- Action item: Scan the records that follow, and whenever a line has the word "briefly", copy it.

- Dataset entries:
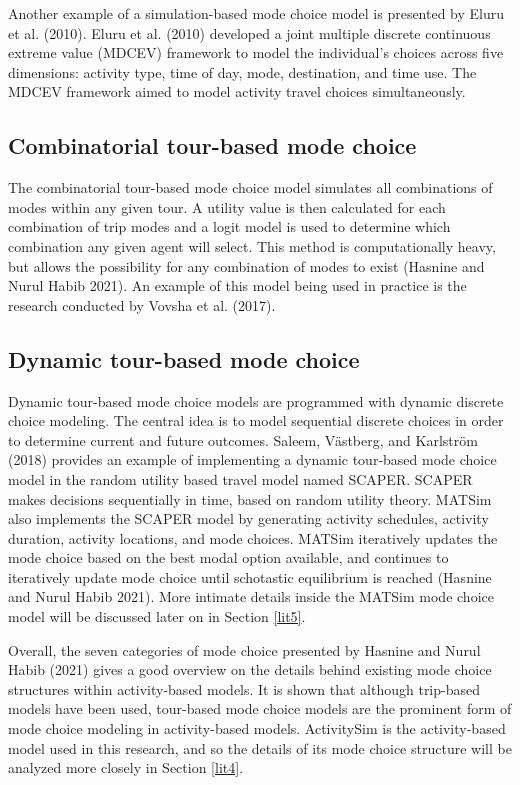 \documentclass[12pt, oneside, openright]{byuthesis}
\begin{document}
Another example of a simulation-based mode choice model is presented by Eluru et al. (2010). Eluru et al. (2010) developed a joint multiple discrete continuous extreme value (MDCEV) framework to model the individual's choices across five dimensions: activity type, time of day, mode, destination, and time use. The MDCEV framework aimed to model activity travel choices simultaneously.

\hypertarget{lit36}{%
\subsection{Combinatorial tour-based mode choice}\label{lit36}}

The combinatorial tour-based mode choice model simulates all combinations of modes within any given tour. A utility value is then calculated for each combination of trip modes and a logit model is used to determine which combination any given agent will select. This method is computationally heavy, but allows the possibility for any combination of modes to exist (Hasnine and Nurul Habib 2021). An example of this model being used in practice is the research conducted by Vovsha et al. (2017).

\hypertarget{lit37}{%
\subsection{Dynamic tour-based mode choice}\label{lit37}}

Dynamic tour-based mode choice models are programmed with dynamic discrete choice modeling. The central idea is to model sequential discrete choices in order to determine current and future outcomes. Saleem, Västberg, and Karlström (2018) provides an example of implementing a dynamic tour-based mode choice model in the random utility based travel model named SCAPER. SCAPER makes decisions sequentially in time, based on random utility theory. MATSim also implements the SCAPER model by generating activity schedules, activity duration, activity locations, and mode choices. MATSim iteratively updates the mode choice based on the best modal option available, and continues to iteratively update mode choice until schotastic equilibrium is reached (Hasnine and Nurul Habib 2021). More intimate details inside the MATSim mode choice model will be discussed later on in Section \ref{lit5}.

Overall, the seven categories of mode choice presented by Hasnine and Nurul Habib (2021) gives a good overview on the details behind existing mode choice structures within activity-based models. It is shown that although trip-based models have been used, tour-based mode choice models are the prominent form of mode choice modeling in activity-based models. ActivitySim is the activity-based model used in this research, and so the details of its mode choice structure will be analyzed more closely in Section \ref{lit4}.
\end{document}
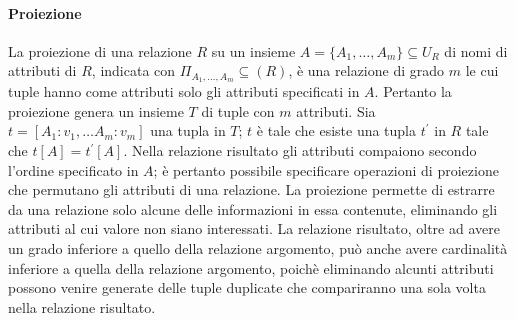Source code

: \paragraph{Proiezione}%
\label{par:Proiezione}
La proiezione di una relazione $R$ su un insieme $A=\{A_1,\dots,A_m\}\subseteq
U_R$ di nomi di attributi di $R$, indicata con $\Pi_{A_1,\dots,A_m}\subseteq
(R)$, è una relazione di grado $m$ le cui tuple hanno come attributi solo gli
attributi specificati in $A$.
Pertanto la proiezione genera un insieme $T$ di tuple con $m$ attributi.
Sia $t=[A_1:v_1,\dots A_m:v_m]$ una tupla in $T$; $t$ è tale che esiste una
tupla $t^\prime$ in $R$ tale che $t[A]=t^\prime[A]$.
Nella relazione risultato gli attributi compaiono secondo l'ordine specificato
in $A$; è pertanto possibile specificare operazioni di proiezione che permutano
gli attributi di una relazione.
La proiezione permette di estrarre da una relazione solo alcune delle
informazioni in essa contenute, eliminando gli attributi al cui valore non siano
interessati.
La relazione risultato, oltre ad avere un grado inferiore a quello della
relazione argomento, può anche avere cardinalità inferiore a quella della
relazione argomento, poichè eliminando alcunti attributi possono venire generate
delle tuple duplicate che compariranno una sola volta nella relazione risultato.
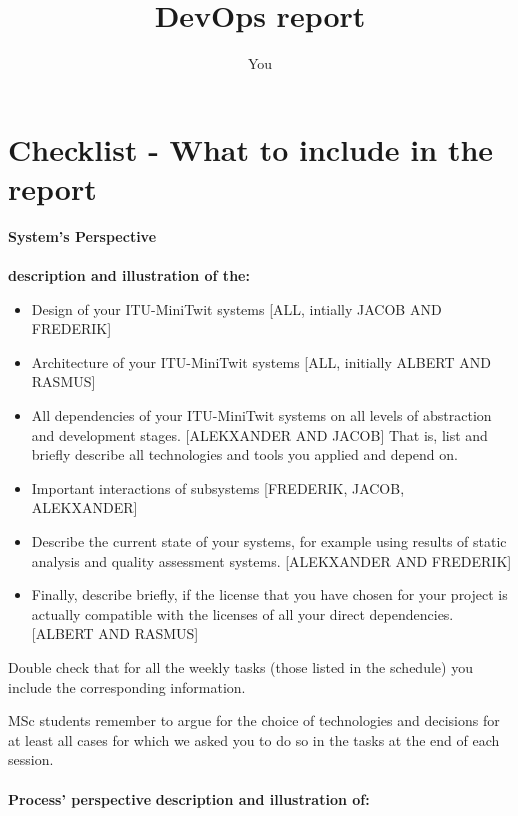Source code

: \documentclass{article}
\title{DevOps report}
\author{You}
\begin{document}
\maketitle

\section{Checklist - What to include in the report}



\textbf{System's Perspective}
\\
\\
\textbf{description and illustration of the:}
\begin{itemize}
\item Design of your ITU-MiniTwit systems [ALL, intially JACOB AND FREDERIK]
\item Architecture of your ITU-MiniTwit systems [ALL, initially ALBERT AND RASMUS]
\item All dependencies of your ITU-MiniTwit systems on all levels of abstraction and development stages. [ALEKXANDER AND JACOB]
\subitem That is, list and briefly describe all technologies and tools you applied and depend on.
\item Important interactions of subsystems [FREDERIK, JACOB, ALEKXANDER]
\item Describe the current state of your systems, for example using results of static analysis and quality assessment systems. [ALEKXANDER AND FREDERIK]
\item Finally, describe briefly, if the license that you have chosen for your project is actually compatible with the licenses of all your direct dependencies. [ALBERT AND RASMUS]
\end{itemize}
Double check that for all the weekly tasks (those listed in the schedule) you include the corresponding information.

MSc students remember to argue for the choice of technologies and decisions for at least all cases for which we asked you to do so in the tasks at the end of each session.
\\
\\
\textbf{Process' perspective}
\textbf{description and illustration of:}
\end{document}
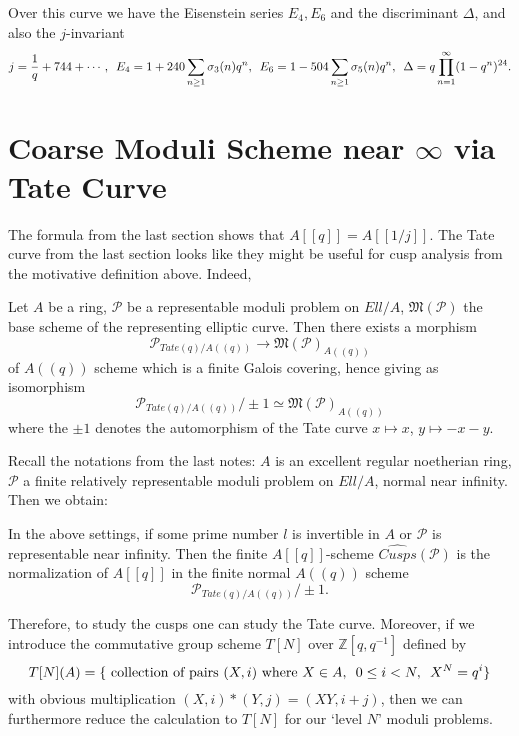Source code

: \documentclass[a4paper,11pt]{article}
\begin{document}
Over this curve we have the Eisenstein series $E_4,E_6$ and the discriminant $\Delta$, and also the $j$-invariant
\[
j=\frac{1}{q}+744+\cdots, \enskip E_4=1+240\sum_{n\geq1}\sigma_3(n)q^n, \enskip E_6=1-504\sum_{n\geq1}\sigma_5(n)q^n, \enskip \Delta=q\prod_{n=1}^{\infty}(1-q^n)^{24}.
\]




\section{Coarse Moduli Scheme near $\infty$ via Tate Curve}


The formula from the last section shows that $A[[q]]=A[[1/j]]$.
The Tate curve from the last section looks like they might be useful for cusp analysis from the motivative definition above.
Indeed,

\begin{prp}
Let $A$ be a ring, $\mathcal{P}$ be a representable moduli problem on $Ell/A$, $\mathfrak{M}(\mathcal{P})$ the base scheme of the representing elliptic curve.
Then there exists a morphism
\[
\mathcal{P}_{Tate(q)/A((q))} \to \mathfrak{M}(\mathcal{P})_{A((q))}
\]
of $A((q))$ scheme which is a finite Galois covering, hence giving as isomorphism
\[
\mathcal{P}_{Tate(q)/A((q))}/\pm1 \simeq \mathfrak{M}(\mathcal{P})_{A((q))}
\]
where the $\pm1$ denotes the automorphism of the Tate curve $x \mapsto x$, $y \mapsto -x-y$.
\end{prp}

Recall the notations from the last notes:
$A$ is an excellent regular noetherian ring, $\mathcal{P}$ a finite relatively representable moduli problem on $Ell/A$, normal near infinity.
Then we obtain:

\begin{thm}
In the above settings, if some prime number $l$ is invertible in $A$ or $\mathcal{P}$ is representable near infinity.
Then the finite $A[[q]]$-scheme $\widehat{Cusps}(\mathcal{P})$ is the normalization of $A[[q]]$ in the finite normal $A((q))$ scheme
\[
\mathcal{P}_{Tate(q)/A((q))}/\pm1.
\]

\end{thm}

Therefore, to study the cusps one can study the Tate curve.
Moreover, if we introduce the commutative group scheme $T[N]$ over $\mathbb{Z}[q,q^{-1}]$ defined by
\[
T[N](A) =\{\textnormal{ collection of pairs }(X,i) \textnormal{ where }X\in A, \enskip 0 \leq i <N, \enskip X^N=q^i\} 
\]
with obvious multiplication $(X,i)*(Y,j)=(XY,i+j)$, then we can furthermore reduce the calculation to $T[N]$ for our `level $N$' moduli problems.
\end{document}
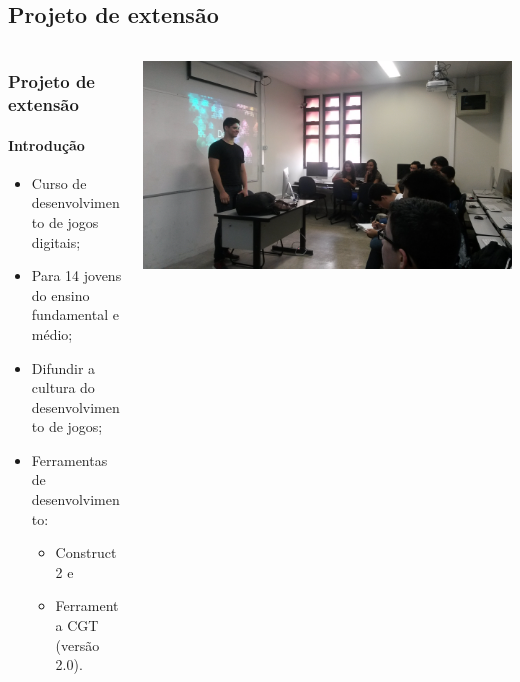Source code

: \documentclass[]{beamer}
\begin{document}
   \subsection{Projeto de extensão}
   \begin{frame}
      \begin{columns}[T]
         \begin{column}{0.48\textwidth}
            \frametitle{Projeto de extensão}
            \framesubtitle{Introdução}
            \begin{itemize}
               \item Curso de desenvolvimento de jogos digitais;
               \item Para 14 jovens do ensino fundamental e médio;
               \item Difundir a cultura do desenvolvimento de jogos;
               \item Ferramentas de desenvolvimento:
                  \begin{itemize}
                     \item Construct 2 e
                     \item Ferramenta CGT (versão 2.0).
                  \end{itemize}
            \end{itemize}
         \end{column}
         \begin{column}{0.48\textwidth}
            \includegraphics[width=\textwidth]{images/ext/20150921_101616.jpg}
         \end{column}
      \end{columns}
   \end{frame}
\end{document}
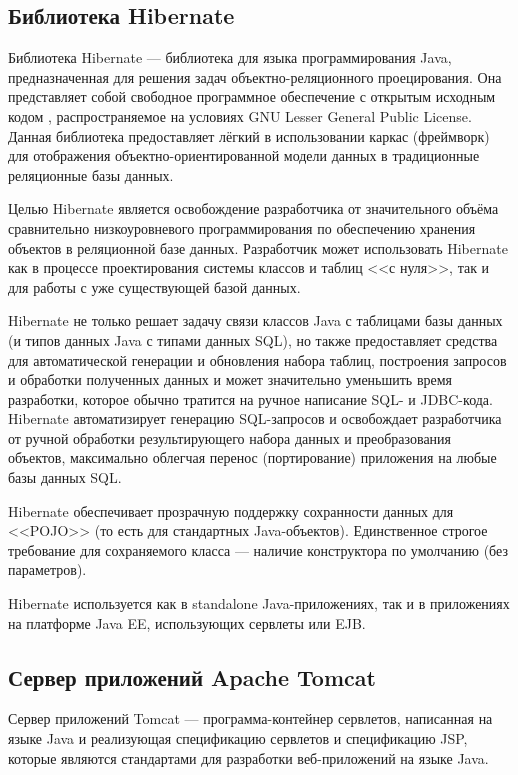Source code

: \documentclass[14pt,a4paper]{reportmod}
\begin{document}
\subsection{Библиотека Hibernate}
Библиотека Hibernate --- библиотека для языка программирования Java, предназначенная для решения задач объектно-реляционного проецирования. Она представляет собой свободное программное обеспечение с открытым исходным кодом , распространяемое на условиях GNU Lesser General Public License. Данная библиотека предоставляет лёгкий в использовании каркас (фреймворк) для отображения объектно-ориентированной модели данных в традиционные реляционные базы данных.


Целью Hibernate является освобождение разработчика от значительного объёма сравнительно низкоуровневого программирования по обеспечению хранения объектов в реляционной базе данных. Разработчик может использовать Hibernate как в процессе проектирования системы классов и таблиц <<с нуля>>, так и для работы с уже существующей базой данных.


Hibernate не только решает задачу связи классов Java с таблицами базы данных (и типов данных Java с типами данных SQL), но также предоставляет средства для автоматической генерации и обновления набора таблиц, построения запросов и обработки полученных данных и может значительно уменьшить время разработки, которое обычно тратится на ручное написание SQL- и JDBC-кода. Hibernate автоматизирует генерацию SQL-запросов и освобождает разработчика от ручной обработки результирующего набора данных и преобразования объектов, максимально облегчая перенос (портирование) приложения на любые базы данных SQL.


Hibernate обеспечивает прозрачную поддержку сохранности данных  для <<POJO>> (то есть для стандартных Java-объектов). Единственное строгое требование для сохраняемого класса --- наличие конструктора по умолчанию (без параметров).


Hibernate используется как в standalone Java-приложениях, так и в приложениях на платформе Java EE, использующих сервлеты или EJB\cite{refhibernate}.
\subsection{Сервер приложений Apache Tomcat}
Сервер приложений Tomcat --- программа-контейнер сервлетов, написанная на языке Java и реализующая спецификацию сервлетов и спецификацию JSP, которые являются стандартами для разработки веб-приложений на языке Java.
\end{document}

- Task result:
\subitem That is, list and briefly describe all technologies and tools you applied and depend on.
\item Finally, describe briefly, if the license that you have chosen for your project is actually compatible with the licenses of all your direct dependencies. [ALBERT AND RASMUS]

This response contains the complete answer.